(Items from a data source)
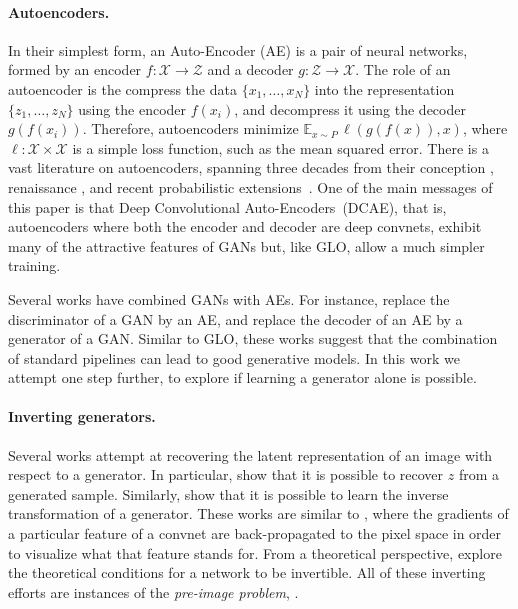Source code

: \documentclass{article}
\newcommand{\GNAT}{GLO}
\begin{document}
\paragraph{Autoencoders.}
In their simplest form, an Auto-Encoder (AE) is a pair of neural networks, formed by
an encoder $f : \mathcal{X} \to \mathcal{Z}$ and a decoder $g : \mathcal{Z} \to
\mathcal{X}$. The role of an autoencoder is the compress the data $\{x_1,
\ldots, x_N\}$ into the representation $\{z_1, \ldots, z_N\}$ using the encoder
$f(x_i)$, and decompress it using the decoder $g(f(x_i))$. Therefore,
autoencoders minimize
$\mathbb{E}_{x \sim P}\,\ell(g(f(x)), x)$,
where $\ell : \mathcal{X} \times \mathcal{X}$ is a simple loss function, such
as the mean squared error.  There is a vast literature on autoencoders,
spanning three decades from their conception \citep{boulard_ae,
baldi1989neural}, renaissance \citep{hinton_science}, and
recent
probabilistic extensions~\citep{vincent2008extracting,kingma2013auto}.
One of the main messages of this paper is that Deep Convolutional Auto-Encoders~(DCAE),
that is, autoencoders where both the encoder and decoder are deep convnets,
exhibit many of the attractive features of GANs but, like \GNAT{}, allow a much
simpler training.

Several works have combined GANs with AEs. For instance, \citet{zhao2016energy}
replace the discriminator of a GAN by an AE, and \citet{adversarial_generator}
replace the decoder of an AE by a generator of a GAN.  Similar to \GNAT{},
these works suggest that the combination of standard pipelines can lead to good
generative models. In this work we attempt one step further, to
explore if learning a generator alone is possible.

\paragraph{Inverting generators.}
Several works attempt at recovering the latent representation of an
image with respect to a generator.
In particular, \citet{precise_recovery, zhu2016generative}
show that it is possible to recover $z$ from a generated sample.
Similarly, \citet{inverting_generator} show that it is possible to learn the
inverse transformation of a generator.
These works are similar to \citep{visualizing_cnn}, where the gradients of a
particular feature of a convnet are back-propagated to the pixel space in order to
visualize what that feature stands for. From a theoretical perspective,
\citet{bruna2013signal} explore the theoretical conditions for a network to be
invertible.
All of these inverting efforts are instances of the \emph{pre-image problem},
\citep{kwok2004pre}.
\end{document}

— PROBLEM TO WORK ON —
Counting only lines that hold the word "theoretical", state how many there are in the data. Write the number alone.

— TASK ANSWER —
2